Dalla giurisprudenza di merito si può avere un’idea più concreta di come, a fronte di illeciti dolosi, siano stati incrementati i valori massimi scaturenti dall’applicazione delle tabelle riguardanti la lesione dell’integrità psicofisica, ovvero ancora sia stata riconosciuta un’altra voce di danno, determinata in via equitativa, per la sofferenza connessa alla lesione di diritti costituzionalmente tutelati diversi dal diritto all’integrità fisica, nei casi in cui il danno alla salute era minimale rispetto al danno più rilevante alla libertà sessuale, alla libertà personale, all’onore, alla reputazione, ecc.
Ad esempio, in un caso emblematico deciso dal Tribunale di Milano (6963/2021 Giudice Spera), inerente atti di violenza sessuale su minore che aveva riportato un disturbo post-traumatico da stress cronico con invalidità temporanea protrattasi per due anni e postumi permanenti nella misura del 18%, la gravità della condotta dolosa, determinando una maggiore intensità delle sofferenze psicofisiche e delle conseguenze dinamico-relazionali patite dalla vittima, ha giustificato un incremento della liquidazione in misura doppia rispetto alla personalizzazione massima prevista dalle Tabelle milanesi in materia di danno biologico, sia temporaneo che permanente.
L’intensità della colpa ai fini della liquidazione del danno
Oltre alla gravità della condotta dolosa, anche l’intensità della colpa ha assunto rilievo ai fini della liquidazione del danno. Il Tribunale di Torino, in un caso di morte di un ragazzo a causa del crollo in un’aula scolastica di un controsoffitto, ha osservato come “la gravità del fatto non è priva di rilievo per le modalità e il contesto in cui si è verificato, nella misura in cui le peculiarità dell’evento lesivo si riverberano sul danno effettivamente subito, e dunque pur sempre in un’ottica riparatoria o compensativa e non sanzionatoria” (Trib. Torino, sez. IV, 3 giugno 2015).

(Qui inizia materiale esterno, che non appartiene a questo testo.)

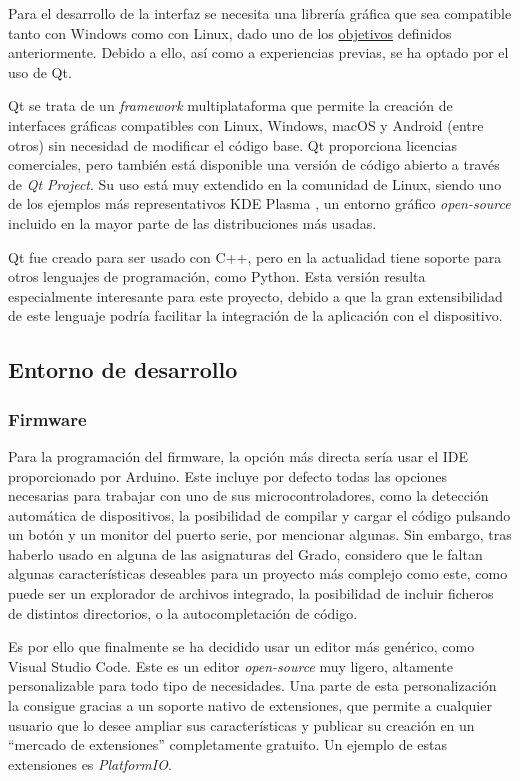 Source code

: Para el desarrollo de la interfaz se necesita una librería gráfica que sea compatible tanto con Windows como con Linux, dado uno de los \hyperref[sec:objetivos]{objetivos} definidos anteriormente. Debido a ello, así como a experiencias previas, se ha optado por el uso de Qt.

Qt se trata de un \textit{framework} multiplataforma que permite la creación de interfaces gráficas compatibles con Linux, Windows, macOS y Android (entre otros) sin necesidad de modificar el código base. Qt proporciona licencias comerciales, pero también está disponible una versión de código abierto a través de \textit{Qt Project}. Su uso está muy extendido en la comunidad de Linux, siendo uno de los ejemplos más representativos KDE Plasma \cite{kde-plasma}, un entorno gráfico \textit{open-source} incluido en la mayor parte de las distribuciones más usadas.

Qt fue creado para ser usado con C++, pero en la actualidad tiene soporte para otros lenguajes de programación, como Python. Esta versión resulta especialmente interesante para este proyecto, debido a que la gran extensibilidad de este lenguaje podría facilitar la integración de la aplicación con el dispositivo.

\subsection{Entorno de desarrollo}

\subsubsection{Firmware}

Para la programación del firmware, la opción más directa sería usar el IDE proporcionado por Arduino. Este incluye por defecto todas las opciones necesarias para trabajar con uno de sus microcontroladores, como la detección automática de dispositivos, la posibilidad de compilar y cargar el código pulsando un botón y un monitor del puerto serie, por mencionar algunas. Sin embargo, tras haberlo usado en alguna de las asignaturas del Grado, considero que le faltan algunas características deseables para un proyecto más complejo como este, como puede ser un explorador de archivos integrado, la posibilidad de incluir ficheros de distintos directorios, o la autocompletación de código.

Es por ello que finalmente se ha decidido usar un editor más genérico, como Visual Studio Code. Este es un editor \textit{open-source} muy ligero, altamente personalizable para todo tipo de necesidades. Una parte de esta personalización la consigue gracias a un soporte nativo de extensiones, que permite a cualquier usuario que lo desee ampliar sus características y publicar su creación en un ``mercado de extensiones'' completamente gratuito. Un ejemplo de estas extensiones es \textit{PlatformIO}.

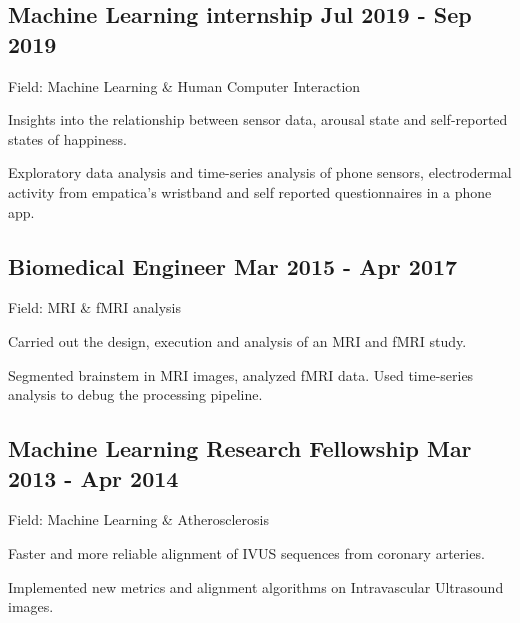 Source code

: \documentclass[a4paper,12pt]{article}
\begin{document}
\subsection{Machine Learning internship \hfill Jul 2019 - Sep 2019}
\vspace*{1pt}
Field: Machine Learning \& Human Computer Interaction \\
\vspace*{\spaceAfterField}
\begin{zitemize}
    \item Insights into the relationship between sensor data, arousal state and self-reported states of happiness.
    \item Exploratory data analysis and time-series analysis of phone sensors, electrodermal activity from empatica's wristband and self reported questionnaires in a phone app.

\end{zitemize}
\vspace*{5pt}



\vspace*{5pt}
\subsection{Biomedical Engineer \hfill Mar 2015 - Apr 2017}
\vspace*{1pt}
Field: MRI \& fMRI analysis
\vspace*{\spaceAfterField}
\begin{zitemize}
    \item Carried out the design, execution and analysis of an MRI and fMRI study.
    \item Segmented brainstem in MRI images, analyzed fMRI data. Used time-series analysis to debug the processing pipeline.

\end{zitemize}




\subsection{Machine Learning Research Fellowship \hfill Mar 2013 - Apr 2014}
\vspace*{1pt}
Field: Machine Learning \& Atherosclerosis
\vspace*{\spaceAfterField}
\begin{zitemize}
    \item Faster and more reliable alignment of IVUS sequences from coronary arteries.
    \item Implemented new metrics and alignment algorithms on Intravascular Ultrasound images.

\end{zitemize}
\end{document}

La personalizzazione del risarcimento del danno non patrimoniale passa, quindi, spesso attraverso il riferimento ai profili soggettivi (dolo o colpa grave), o in generale alla gravità della condotta per il cui apprezzamento soccorrono automaticamente i criteri di cui all’art. 133, comma 1, c.p. Parte della dottrina, nella tendenza espressa dalla giurisprudenza ad aumentare la posta del danno morale in funzione della gravità della condotta e dei profili soggettivi della stessa, ha ravvisato il mascheramento della sostanziale irrogazione di sanzioni pecuniarie punitive.
Funzione punitiva del danno non patrimoniale?
Si può allora discorrere di funzione punitiva del danno non patrimoniale? A tale ammissibilità, in astratto, non si sono opposte le S.U. (16601/2017) che rivendicano l’autonoma ratio dell’art. 2059 c.c.
Non si può negare che una componente rilevante della sofferenza interiore è il sentimento di subire un’ingiusta e grave offesa a un diritto fondamentale, considerazione che giustifica l’autonoma previsione dell’art. 2059 c.c. accanto alla norma generale di cui all’art. 2043 c.c., ma non elide la necessità, a livello teorico, dell’esistenza di un danno conseguenza, seppure portando a un rilevante sgravio dell’onere probatorio.
Conclusivamente, la giurisprudenza di legittimità appare, ad oggi, consolidata nel mantenere almeno a livello teorico la rilevanza autonoma del danno conseguenza ai fini della liquidazione del danno non patrimoniale.